Homes on the market in the future, however, may be better able to withstand storms if consumer calls are any indication, says Leslie Chapman-Henderson, president of the Federal Alliance for Safe Homes in Tallahassee, a nonprofit organization that promotes ways to protect families from natural and man-made disasters.

She says callers are asking about using building materials that are a step or two above what's required in the building code because they want to protect not only the structure but also the home's contents, which can be damaged by water intrusion.

Impact-resistant windows and safe rooms are probably the two most popular hurricane-related items that consumers are asking about, Chapman-Henderson says. A safe room won't protect homeowners subject to storm surges and flooding -- they'll still have to evacuate -- but it offers protection against a house collapse and wind-borne debris.

"The safe room is a sexy idea," she says. "Instead of going closet to closet, which some people said they did, you can go to the safe room."

A minor selling point last year. A major selling point now.

Out-of-state buyers

Oddly, it's the out-of-state buyers who have not experienced the hurricanes, not the locals, who are rethinking their plans, says Gallo. Clients are canceling appointments, saying they're considering looking for a house in Georgia or South Carolina instead, she says.

"I've had people call and say they really would like to think twice about it [buying in Florida]," she says. "I think people get scared. I tell them you have to look at the big picture. We don't always get hurricanes."

Local house hunters are not deterred by the storms, she says. Maybe it's because hurricanes seem less threatening to Floridians who have weathered a storm or two -- or three -- or maybe it's because, she says, "in the Orlando area, prices are going up so fast and there are so few houses available."

During the six-week period that Florida was preoccupied with the hurricanes, there were 35 percent fewer listings than during the same period a year ago, according to the Orlando Regional Realtor Association. From Aug. 13 to Sept. 29, there were 3,861 listings compared with 5,965 last year.
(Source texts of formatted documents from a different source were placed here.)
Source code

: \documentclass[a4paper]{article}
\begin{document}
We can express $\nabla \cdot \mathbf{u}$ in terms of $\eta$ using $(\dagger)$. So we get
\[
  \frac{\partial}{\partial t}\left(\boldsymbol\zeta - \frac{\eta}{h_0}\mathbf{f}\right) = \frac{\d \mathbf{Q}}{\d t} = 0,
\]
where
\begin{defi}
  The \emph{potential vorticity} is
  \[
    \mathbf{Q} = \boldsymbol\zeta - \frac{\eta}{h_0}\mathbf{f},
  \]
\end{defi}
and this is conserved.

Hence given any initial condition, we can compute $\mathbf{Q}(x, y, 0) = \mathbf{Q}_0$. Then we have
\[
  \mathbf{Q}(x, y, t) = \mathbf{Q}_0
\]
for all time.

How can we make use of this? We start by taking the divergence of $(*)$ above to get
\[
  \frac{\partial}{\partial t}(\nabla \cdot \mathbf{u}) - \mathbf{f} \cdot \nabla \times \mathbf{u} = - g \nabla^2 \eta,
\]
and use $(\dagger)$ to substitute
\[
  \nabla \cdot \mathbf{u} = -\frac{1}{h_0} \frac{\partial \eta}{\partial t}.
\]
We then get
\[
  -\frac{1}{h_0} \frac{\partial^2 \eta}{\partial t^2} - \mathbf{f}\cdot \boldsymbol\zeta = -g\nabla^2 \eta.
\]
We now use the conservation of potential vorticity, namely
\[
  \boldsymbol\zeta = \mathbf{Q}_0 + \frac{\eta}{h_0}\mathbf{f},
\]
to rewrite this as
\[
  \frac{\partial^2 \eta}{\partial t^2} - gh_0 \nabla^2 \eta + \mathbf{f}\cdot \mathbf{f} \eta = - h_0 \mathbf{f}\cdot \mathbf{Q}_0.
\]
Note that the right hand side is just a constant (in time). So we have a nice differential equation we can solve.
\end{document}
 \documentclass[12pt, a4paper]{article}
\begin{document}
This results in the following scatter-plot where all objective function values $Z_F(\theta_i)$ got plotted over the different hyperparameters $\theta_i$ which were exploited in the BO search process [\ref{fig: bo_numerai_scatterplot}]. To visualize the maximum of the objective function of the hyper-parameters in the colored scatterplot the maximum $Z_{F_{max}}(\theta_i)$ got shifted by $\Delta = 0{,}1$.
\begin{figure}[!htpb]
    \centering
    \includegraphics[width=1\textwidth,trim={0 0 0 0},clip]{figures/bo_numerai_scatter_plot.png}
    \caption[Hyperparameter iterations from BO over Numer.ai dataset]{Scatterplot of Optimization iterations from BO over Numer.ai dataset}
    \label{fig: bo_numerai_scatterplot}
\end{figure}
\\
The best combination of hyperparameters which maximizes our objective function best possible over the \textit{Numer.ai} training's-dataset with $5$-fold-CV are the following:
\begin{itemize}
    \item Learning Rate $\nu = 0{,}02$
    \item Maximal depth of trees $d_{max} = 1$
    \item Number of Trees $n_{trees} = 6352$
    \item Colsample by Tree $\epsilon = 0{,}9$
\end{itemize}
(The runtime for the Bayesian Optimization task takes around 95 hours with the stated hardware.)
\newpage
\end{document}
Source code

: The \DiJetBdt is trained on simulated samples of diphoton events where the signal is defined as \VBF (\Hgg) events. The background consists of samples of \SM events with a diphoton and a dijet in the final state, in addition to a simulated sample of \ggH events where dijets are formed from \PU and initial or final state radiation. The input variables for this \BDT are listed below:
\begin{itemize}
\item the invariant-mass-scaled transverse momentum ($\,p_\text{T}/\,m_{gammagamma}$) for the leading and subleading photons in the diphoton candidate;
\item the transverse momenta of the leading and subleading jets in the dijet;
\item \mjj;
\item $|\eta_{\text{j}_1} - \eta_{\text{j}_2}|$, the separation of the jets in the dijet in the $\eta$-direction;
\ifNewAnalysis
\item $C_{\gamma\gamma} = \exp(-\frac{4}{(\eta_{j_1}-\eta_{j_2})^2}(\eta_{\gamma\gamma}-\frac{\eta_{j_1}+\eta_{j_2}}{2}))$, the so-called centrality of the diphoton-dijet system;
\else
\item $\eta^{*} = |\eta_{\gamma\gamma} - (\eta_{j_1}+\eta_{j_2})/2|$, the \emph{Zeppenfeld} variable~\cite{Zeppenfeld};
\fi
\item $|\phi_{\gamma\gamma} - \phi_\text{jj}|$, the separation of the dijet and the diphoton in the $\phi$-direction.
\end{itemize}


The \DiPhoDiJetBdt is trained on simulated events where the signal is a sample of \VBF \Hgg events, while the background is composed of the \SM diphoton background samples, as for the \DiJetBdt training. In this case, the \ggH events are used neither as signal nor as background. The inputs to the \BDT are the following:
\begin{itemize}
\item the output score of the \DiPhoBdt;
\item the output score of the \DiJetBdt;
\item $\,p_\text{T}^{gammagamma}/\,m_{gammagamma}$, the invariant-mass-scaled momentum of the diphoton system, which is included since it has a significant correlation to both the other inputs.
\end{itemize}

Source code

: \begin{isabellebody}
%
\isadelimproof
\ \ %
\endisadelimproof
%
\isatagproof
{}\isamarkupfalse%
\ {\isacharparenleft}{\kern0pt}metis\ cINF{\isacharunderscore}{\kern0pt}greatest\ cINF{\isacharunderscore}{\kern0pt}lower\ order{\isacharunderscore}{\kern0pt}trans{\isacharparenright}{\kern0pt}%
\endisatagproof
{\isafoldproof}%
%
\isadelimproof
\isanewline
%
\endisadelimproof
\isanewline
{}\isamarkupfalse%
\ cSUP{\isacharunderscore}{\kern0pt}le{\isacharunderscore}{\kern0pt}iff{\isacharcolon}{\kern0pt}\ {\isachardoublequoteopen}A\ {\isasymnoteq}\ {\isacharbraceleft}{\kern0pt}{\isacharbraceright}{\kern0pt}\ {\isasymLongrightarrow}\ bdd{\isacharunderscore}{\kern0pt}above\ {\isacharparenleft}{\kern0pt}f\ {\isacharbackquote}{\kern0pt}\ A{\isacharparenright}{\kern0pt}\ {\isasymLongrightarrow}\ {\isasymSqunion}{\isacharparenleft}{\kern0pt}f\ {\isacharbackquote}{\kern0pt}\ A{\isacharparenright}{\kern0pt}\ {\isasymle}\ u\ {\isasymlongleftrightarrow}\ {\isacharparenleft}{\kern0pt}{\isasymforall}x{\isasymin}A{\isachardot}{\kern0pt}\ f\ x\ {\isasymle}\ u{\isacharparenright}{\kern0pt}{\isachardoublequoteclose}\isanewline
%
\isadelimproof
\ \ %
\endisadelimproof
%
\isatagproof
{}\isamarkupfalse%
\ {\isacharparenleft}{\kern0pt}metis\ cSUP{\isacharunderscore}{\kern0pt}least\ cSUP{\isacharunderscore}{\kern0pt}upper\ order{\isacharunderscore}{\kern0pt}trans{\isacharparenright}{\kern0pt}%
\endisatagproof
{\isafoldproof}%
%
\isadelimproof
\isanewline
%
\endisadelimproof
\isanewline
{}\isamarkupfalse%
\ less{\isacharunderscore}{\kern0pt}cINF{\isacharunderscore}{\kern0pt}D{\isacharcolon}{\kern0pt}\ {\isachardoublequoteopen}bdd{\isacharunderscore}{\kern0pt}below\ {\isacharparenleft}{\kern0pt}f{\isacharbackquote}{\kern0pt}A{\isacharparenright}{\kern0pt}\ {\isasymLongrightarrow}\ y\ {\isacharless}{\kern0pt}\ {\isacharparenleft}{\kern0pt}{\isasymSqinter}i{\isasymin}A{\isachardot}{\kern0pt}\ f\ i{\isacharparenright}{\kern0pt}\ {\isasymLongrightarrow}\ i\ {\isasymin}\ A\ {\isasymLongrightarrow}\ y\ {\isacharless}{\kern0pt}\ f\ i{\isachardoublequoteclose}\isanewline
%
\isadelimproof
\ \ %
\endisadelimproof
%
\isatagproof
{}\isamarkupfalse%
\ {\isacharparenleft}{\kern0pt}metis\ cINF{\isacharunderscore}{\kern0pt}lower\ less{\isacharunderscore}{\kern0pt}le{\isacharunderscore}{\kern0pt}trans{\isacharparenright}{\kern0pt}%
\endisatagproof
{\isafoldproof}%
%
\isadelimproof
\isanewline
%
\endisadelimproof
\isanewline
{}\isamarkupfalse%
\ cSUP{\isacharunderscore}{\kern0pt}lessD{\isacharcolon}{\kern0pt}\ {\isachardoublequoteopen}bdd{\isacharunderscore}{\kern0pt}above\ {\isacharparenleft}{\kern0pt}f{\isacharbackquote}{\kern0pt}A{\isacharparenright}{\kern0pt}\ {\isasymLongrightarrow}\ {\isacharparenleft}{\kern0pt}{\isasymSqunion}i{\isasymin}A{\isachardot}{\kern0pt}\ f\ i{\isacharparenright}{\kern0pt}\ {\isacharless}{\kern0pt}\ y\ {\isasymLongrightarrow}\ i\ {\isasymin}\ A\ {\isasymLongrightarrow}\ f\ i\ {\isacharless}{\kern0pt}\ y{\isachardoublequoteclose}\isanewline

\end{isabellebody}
"What's amazing to me as a Realtor is that the ones shopping in the Orlando area didn't even seem to notice there was plywood on the windows," Gallo says. "They would look completely beyond the trees lying in the lawn and the windows boarded up. There's not much on the market and they want it."

Buyers may be concerned about hurricanes now, but they aren't likely to give up their dream home just because it's in a storm-prone area, says David Fletcher, a retired broker who trains real estate agents in the Orlando area. After all, he says, there are tradeoffs no matter where you choose to live, and in Florida, homeowners accept the possibility of hurricanes in order to live by the beach.

"It's going to take a while to see what the real effects will be" on the real estate market, he says. "But they're still going to buy condos on the beach."